:: DATA FOR THE TASK
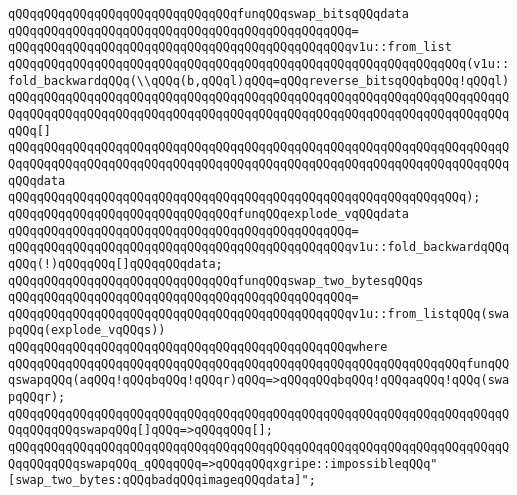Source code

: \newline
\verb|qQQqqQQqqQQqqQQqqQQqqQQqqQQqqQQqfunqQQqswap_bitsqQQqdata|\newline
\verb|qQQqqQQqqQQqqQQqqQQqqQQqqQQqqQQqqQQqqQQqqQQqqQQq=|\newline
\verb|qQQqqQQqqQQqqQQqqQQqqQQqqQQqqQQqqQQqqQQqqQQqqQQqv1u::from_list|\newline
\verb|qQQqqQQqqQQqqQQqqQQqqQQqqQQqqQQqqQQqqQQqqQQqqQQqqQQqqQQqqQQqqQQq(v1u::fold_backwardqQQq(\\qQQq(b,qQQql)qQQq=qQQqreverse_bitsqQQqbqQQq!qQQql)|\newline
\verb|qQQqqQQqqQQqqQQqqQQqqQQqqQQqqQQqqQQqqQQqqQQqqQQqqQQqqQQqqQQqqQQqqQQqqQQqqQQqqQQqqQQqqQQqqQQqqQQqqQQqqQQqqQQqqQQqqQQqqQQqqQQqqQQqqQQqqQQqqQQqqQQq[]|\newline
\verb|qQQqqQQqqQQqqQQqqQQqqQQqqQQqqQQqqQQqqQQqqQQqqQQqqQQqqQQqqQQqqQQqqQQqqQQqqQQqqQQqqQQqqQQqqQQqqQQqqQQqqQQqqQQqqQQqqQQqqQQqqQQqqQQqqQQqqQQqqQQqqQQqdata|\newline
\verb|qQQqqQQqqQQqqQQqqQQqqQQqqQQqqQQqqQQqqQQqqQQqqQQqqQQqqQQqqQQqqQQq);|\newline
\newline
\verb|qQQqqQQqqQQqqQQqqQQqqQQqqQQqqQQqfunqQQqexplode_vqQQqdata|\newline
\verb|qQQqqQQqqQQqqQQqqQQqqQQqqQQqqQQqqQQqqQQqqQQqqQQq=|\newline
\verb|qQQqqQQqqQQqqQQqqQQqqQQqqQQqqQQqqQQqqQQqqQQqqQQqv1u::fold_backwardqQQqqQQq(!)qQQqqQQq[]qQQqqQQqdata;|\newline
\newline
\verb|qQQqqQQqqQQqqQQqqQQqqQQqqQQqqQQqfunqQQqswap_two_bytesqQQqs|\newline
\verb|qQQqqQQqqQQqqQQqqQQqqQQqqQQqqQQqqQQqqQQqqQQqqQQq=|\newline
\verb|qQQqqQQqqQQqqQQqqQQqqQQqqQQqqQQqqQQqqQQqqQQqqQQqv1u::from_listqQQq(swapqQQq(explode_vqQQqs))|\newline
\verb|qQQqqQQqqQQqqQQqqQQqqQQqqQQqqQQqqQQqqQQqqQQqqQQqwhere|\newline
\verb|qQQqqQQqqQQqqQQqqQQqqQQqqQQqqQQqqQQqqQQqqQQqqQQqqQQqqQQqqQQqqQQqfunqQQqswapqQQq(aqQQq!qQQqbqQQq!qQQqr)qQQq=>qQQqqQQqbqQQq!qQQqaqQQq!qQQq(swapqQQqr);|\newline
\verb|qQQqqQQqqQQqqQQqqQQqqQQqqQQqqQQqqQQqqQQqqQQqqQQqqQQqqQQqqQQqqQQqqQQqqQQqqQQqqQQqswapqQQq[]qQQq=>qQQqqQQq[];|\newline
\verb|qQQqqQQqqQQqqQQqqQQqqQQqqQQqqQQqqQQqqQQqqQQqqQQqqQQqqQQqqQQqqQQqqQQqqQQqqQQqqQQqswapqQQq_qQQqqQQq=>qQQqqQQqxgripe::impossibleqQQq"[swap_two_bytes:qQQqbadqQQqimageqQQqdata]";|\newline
::::
### TASK INSTRUCTIONS:
Would you output each entry exactly and leave the pictures behind?

### PROBLEM SOLUTION:
Source code

: \newline
\verb|qQQqqQQqqQQqqQQqqQQqqQQqqQQqqQQqfunqQQqswap_bitsqQQqdata|\newline
\verb|qQQqqQQqqQQqqQQqqQQqqQQqqQQqqQQqqQQqqQQqqQQqqQQq=|\newline
\verb|qQQqqQQqqQQqqQQqqQQqqQQqqQQqqQQqqQQqqQQqqQQqqQQqv1u::from_list|\newline
\verb|qQQqqQQqqQQqqQQqqQQqqQQqqQQqqQQqqQQqqQQqqQQqqQQqqQQqqQQqqQQqqQQq(v1u::fold_backwardqQQq(\\qQQq(b,qQQql)qQQq=qQQqreverse_bitsqQQqbqQQq!qQQql)|\newline
\verb|qQQqqQQqqQQqqQQqqQQqqQQqqQQqqQQqqQQqqQQqqQQqqQQqqQQqqQQqqQQqqQQqqQQqqQQqqQQqqQQqqQQqqQQqqQQqqQQqqQQqqQQqqQQqqQQqqQQqqQQqqQQqqQQqqQQqqQQqqQQqqQQq[]|\newline
\verb|qQQqqQQqqQQqqQQqqQQqqQQqqQQqqQQqqQQqqQQqqQQqqQQqqQQqqQQqqQQqqQQqqQQqqQQqqQQqqQQqqQQqqQQqqQQqqQQqqQQqqQQqqQQqqQQqqQQqqQQqqQQqqQQqqQQqqQQqqQQqqQQqdata|\newline
\verb|qQQqqQQqqQQqqQQqqQQqqQQqqQQqqQQqqQQqqQQqqQQqqQQqqQQqqQQqqQQqqQQq);|\newline
\newline
\verb|qQQqqQQqqQQqqQQqqQQqqQQqqQQqqQQqfunqQQqexplode_vqQQqdata|\newline
\verb|qQQqqQQqqQQqqQQqqQQqqQQqqQQqqQQqqQQqqQQqqQQqqQQq=|\newline
\verb|qQQqqQQqqQQqqQQqqQQqqQQqqQQqqQQqqQQqqQQqqQQqqQQqv1u::fold_backwardqQQqqQQq(!)qQQqqQQq[]qQQqqQQqdata;|\newline
\newline
\verb|qQQqqQQqqQQqqQQqqQQqqQQqqQQqqQQqfunqQQqswap_two_bytesqQQqs|\newline
\verb|qQQqqQQqqQQqqQQqqQQqqQQqqQQqqQQqqQQqqQQqqQQqqQQq=|\newline
\verb|qQQqqQQqqQQqqQQqqQQqqQQqqQQqqQQqqQQqqQQqqQQqqQQqv1u::from_listqQQq(swapqQQq(explode_vqQQqs))|\newline
\verb|qQQqqQQqqQQqqQQqqQQqqQQqqQQqqQQqqQQqqQQqqQQqqQQqwhere|\newline
\verb|qQQqqQQqqQQqqQQqqQQqqQQqqQQqqQQqqQQqqQQqqQQqqQQqqQQqqQQqqQQqqQQqfunqQQqswapqQQq(aqQQq!qQQqbqQQq!qQQqr)qQQq=>qQQqqQQqbqQQq!qQQqaqQQq!qQQq(swapqQQqr);|\newline
\verb|qQQqqQQqqQQqqQQqqQQqqQQqqQQqqQQqqQQqqQQqqQQqqQQqqQQqqQQqqQQqqQQqqQQqqQQqqQQqqQQqswapqQQq[]qQQq=>qQQqqQQq[];|\newline
\verb|qQQqqQQqqQQqqQQqqQQqqQQqqQQqqQQqqQQqqQQqqQQqqQQqqQQqqQQqqQQqqQQqqQQqqQQqqQQqqQQqswapqQQq_qQQqqQQq=>qQQqqQQqxgripe::impossibleqQQq"[swap_two_bytes:qQQqbadqQQqimageqQQqdata]";|\newline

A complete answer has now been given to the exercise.